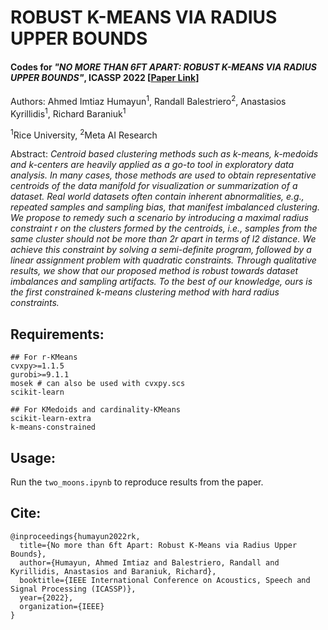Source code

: # ROBUST K-MEANS VIA RADIUS UPPER BOUNDS
#### Codes for _"NO MORE THAN 6FT APART: ROBUST K-MEANS VIA RADIUS UPPER BOUNDS"_, ICASSP 2022 [[Paper Link](https://people.bengali.ai/wp-content/uploads/2021/11/Robust_Kmeans_ICASSP.pdf)]
Authors: Ahmed Imtiaz Humayun<sup>1</sup>, Randall Balestriero<sup>2</sup>, Anastasios Kyrillidis<sup>1</sup>, Richard Baraniuk<sup>1</sup>

<sup>1</sup>Rice University, <sup>2</sup>Meta AI Research

Abstract: _Centroid based clustering methods such as k-means, k-medoids and k-centers are heavily applied as a go-to tool in exploratory data analysis. In many cases, those methods are used to obtain representative centroids of the data manifold for visualization or summarization of a dataset. Real world datasets often contain inherent abnormalities, e.g., repeated samples and sampling bias, that manifest imbalanced clustering. We propose to remedy such a scenario by introducing a maximal radius constraint r on the clusters formed by the centroids, i.e., samples from the same cluster should not be more than 2r apart in terms of l2 distance. We achieve this constraint by solving a semi-definite program, followed by a linear assignment problem with quadratic constraints. Through qualitative results, we show that our proposed method is robust towards dataset imbalances and sampling artifacts. To the best of our knowledge, ours is the first constrained k-means clustering method with hard radius constraints._






## Requirements:
```
## For r-KMeans
cvxpy>=1.1.5
gurobi>=9.1.1 
mosek # can also be used with cvxpy.scs 
scikit-learn

## For KMedoids and cardinality-KMeans
scikit-learn-extra
k-means-constrained
```
## Usage:
Run the `two_moons.ipynb` to reproduce results from the paper.

## Cite:
```
@inproceedings{humayun2022rk,
  title={No more than 6ft Apart: Robust K-Means via Radius Upper Bounds},
  author={Humayun, Ahmed Imtiaz and Balestriero, Randall and Kyrillidis, Anastasios and Baraniuk, Richard},
  booktitle={IEEE International Conference on Acoustics, Speech and Signal Processing (ICASSP)},
  year={2022},
  organization={IEEE}
}
```
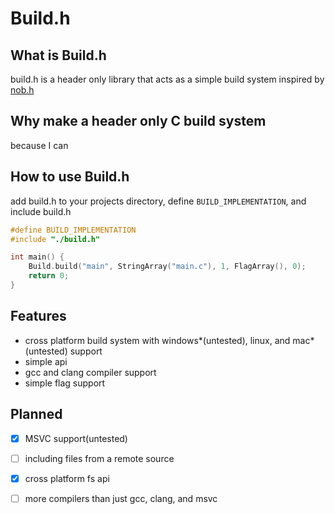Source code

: # Build.h
## What is Build.h
build.h is a header only library that acts as a simple build system inspired by [nob.h](https://www.github.com/tsoding/nob.h)
## Why make a header only C build system 
because I can
## How to use Build.h
add build.h to your projects directory, define `BUILD_IMPLEMENTATION`, and include build.h
```C
#define BUILD_IMPLEMENTATION 
#include "./build.h"

int main() { 
    Build.build("main", StringArray("main.c"), 1, FlagArray(), 0);
    return 0;
}
```

## Features
* cross platform build system with windows*(untested), linux, and mac*(untested) support
* simple api
* gcc and clang compiler support
* simple flag support
## Planned 
- [x] MSVC support(untested)
- [ ] including files from a remote source
- [x] cross platform fs api
- [ ] more compilers than just gcc, clang, and msvc

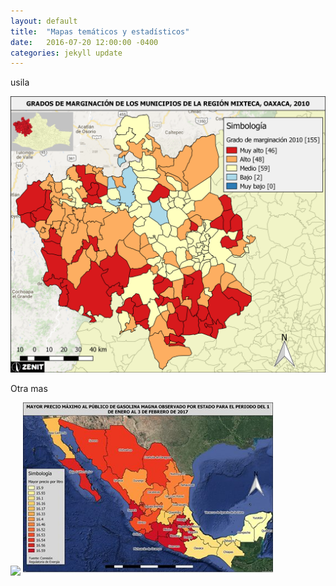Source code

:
 ```yaml
---
layout: default
title:  "Mapas temáticos y estadísticos"
date:   2016-07-20 12:00:00 -0400
categories: jekyll update
---
```


usila


<img src="/images/post/oaxaca/estadistico.png" width="900">

Otra mas

<img src="/images/post/oaxaca/Mapa 6. Ingreso per cápita.png" width="900">

<img src="/images/post/mexico/15747594_1805912519667896_4968794703534642650_n.jpg" width="400">
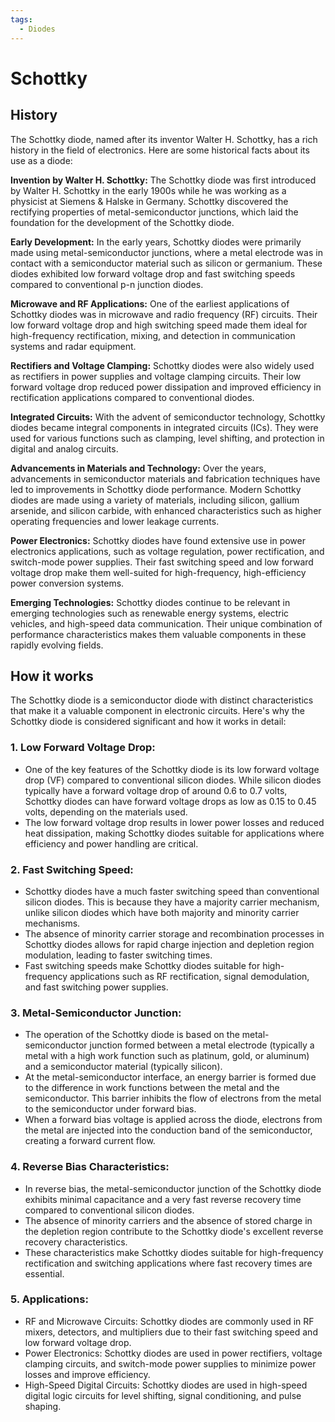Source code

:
 ```yaml
---
tags:
  - Diodes
---
```


# Schottky

## History

The Schottky diode, named after its inventor Walter H. Schottky, has a rich history in the field of electronics. Here are some historical facts about its use as a diode:

**Invention by Walter H. Schottky:** The Schottky diode was first introduced by Walter H. Schottky in the early 1900s while he was working as a physicist at Siemens & Halske in Germany. Schottky discovered the rectifying properties of metal-semiconductor junctions, which laid the foundation for the development of the Schottky diode.

**Early Development:** In the early years, Schottky diodes were primarily made using metal-semiconductor junctions, where a metal electrode was in contact with a semiconductor material such as silicon or germanium. These diodes exhibited low forward voltage drop and fast switching speeds compared to conventional p-n junction diodes.

**Microwave and RF Applications:** One of the earliest applications of Schottky diodes was in microwave and radio frequency (RF) circuits. Their low forward voltage drop and high switching speed made them ideal for high-frequency rectification, mixing, and detection in communication systems and radar equipment.

**Rectifiers and Voltage Clamping:** Schottky diodes were also widely used as rectifiers in power supplies and voltage clamping circuits. Their low forward voltage drop reduced power dissipation and improved efficiency in rectification applications compared to conventional diodes.

**Integrated Circuits:** With the advent of semiconductor technology, Schottky diodes became integral components in integrated circuits (ICs). They were used for various functions such as clamping, level shifting, and protection in digital and analog circuits.

**Advancements in Materials and Technology:** Over the years, advancements in semiconductor materials and fabrication techniques have led to improvements in Schottky diode performance. Modern Schottky diodes are made using a variety of materials, including silicon, gallium arsenide, and silicon carbide, with enhanced characteristics such as higher operating frequencies and lower leakage currents.

**Power Electronics:** Schottky diodes have found extensive use in power electronics applications, such as voltage regulation, power rectification, and switch-mode power supplies. Their fast switching speed and low forward voltage drop make them well-suited for high-frequency, high-efficiency power conversion systems.

**Emerging Technologies:** Schottky diodes continue to be relevant in emerging technologies such as renewable energy systems, electric vehicles, and high-speed data communication. Their unique combination of performance characteristics makes them valuable components in these rapidly evolving fields.

## How it works

The Schottky diode is a semiconductor diode with distinct characteristics that make it a valuable component in electronic circuits. Here's why the Schottky diode is considered significant and how it works in detail:

### 1. Low Forward Voltage Drop:
   - One of the key features of the Schottky diode is its low forward voltage drop (VF) compared to conventional silicon diodes. While silicon diodes typically have a forward voltage drop of around 0.6 to 0.7 volts, Schottky diodes can have forward voltage drops as low as 0.15 to 0.45 volts, depending on the materials used.
   - The low forward voltage drop results in lower power losses and reduced heat dissipation, making Schottky diodes suitable for applications where efficiency and power handling are critical.

### 2. Fast Switching Speed:
   - Schottky diodes have a much faster switching speed than conventional silicon diodes. This is because they have a majority carrier mechanism, unlike silicon diodes which have both majority and minority carrier mechanisms.
   - The absence of minority carrier storage and recombination processes in Schottky diodes allows for rapid charge injection and depletion region modulation, leading to faster switching times.
   - Fast switching speeds make Schottky diodes suitable for high-frequency applications such as RF rectification, signal demodulation, and fast switching power supplies.

### 3. Metal-Semiconductor Junction:
   - The operation of the Schottky diode is based on the metal-semiconductor junction formed between a metal electrode (typically a metal with a high work function such as platinum, gold, or aluminum) and a semiconductor material (typically silicon).
   - At the metal-semiconductor interface, an energy barrier is formed due to the difference in work functions between the metal and the semiconductor. This barrier inhibits the flow of electrons from the metal to the semiconductor under forward bias.
   - When a forward bias voltage is applied across the diode, electrons from the metal are injected into the conduction band of the semiconductor, creating a forward current flow.

### 4. Reverse Bias Characteristics:
   - In reverse bias, the metal-semiconductor junction of the Schottky diode exhibits minimal capacitance and a very fast reverse recovery time compared to conventional silicon diodes.
   - The absence of minority carriers and the absence of stored charge in the depletion region contribute to the Schottky diode's excellent reverse recovery characteristics.
   - These characteristics make Schottky diodes suitable for high-frequency rectification and switching applications where fast recovery times are essential.

### 5. Applications:
   - RF and Microwave Circuits: Schottky diodes are commonly used in RF mixers, detectors, and multipliers due to their fast switching speed and low forward voltage drop.
   - Power Electronics: Schottky diodes are used in power rectifiers, voltage clamping circuits, and switch-mode power supplies to minimize power losses and improve efficiency.
   - High-Speed Digital Circuits: Schottky diodes are used in high-speed digital logic circuits for level shifting, signal conditioning, and pulse shaping.
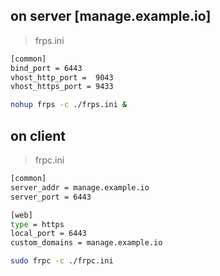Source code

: ## on server [manage.example.io]
> frps.ini

```sh
[common]
bind_port = 6443
vhost_http_port =  9043
vhost_https_port = 9433
```

```sh
nohup frps -c ./frps.ini &
```



## on client
> frpc.ini
```sh
[common]
server_addr = manage.example.io
server_port = 6443

[web]
type = https
local_port = 6443
custom_domains = manage.example.io
```

```sh
sudo frpc -c ./frpc.ini
```
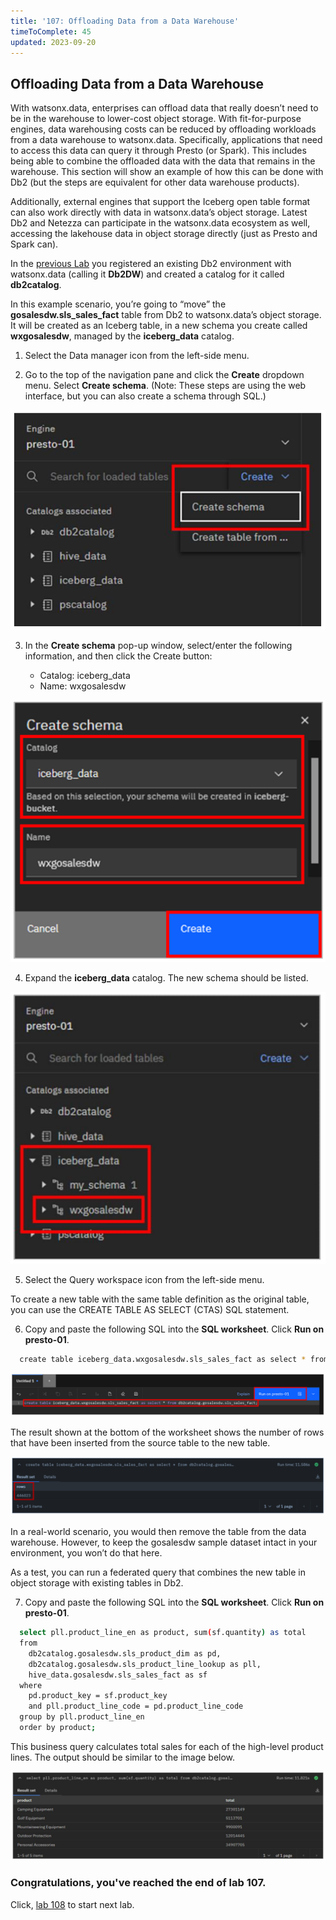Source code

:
 ```yaml
---
title: '107: Offloading Data from a Data Warehouse'
timeToComplete: 45
updated: 2023-09-20
---
```



## Offloading Data from a Data Warehouse


With watsonx.data, enterprises can offload data that really doesn’t need to be in the warehouse to lower-cost object storage. With fit-for-purpose engines, data warehousing costs can be reduced by offloading workloads from a data warehouse to watsonx.data. Specifically, applications that need to access this data can query it through Presto (or Spark). This includes being able to combine the offloaded data with the data that remains in the warehouse. This section will show an example of how this can be done with Db2 (but the steps are equivalent for other data warehouse products).

Additionally, external engines that support the Iceberg open table format can also work directly with data in watsonx.data’s object storage. Latest Db2 and Netezza can participate in the watsonx.data ecosystem as well, accessing the lakehouse data in object storage directly (just as Presto and Spark can).

In the [previous Lab](/watsonx/watsonxdata/106) you registered an existing Db2 environment with watsonx.data (calling it **Db2DW**) and created a catalog for it called **db2catalog**.

In this example scenario, you’re going to “move” the **gosalesdw.sls_sales_fact** table from Db2 to watsonx.data’s object storage. It will be created as an Iceberg table, in a new schema you create called **wxgosalesdw**, managed by the **iceberg_data** catalog.

1. Select the Data manager icon from the left-side menu.

2. Go to the top of the navigation pane and click the **Create** dropdown menu. Select **Create schema**. (Note: These steps are using the web interface, but you can also create a schema through SQL.)

  ![](./images/107/create-schema.png)

3. In the **Create schema** pop-up window, select/enter the following information, and then click the Create button:

    - Catalog: iceberg_data
   - Name: wxgosalesdw

  ![](./images/107/create-schema-save.png)

4. Expand the **iceberg_data** catalog. The new schema should be listed.

  ![](./images/107/create-schema-view.png)

5. Select the Query workspace icon from the left-side menu.

  To create a new table with the same table definition as the original table, you can use the CREATE TABLE AS SELECT (CTAS) SQL statement.

6. Copy and paste the following SQL into the **SQL worksheet**. Click **Run on presto-01**.

  ```bash
    create table iceberg_data.wxgosalesdw.sls_sales_fact as select * from db2catalog.gosalesdw.sls_sales_fact;
  ```
  ![](./images/107/create-table.png)

  The result shown at the bottom of the worksheet shows the number of rows that have been inserted from the source table to the new table.

  ![](./images/107/create-table-result.png)

  In a real-world scenario, you would then remove the table from the data warehouse. However, to keep the gosalesdw sample dataset intact in your environment, you won’t do that here.

  As a test, you can run a federated query that combines the new table in object storage with existing tables in Db2.

7. Copy and paste the following SQL into the **SQL worksheet**. Click **Run on presto-01**.

  ```bash
    select pll.product_line_en as product, sum(sf.quantity) as total
    from
      db2catalog.gosalesdw.sls_product_dim as pd, 
      db2catalog.gosalesdw.sls_product_line_lookup as pll, 
      hive_data.gosalesdw.sls_sales_fact as sf
    where
      pd.product_key = sf.product_key
      and pll.product_line_code = pd.product_line_code
    group by pll.product_line_en 
    order by product;
  ```

  This business query calculates total sales for each of the high-level product lines. The output should be similar to the image below.


  ![](./images/107/query-result.png)

### Congratulations, you've reached the end of lab 107.

Click, [lab 108](/watsonx/watsonxdata/108) to start next lab.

+++

## Activity:
Read through the data above. Report each line that has the word "Imtiaz".

## Answer for the task:
Authors: Ahmed Imtiaz Humayun<sup>1</sup>, Randall Balestriero<sup>2</sup>, Anastasios Kyrillidis<sup>1</sup>, Richard Baraniuk<sup>1</sup>
  author={Humayun, Ahmed Imtiaz and Balestriero, Randall and Kyrillidis, Anastasios and Baraniuk, Richard},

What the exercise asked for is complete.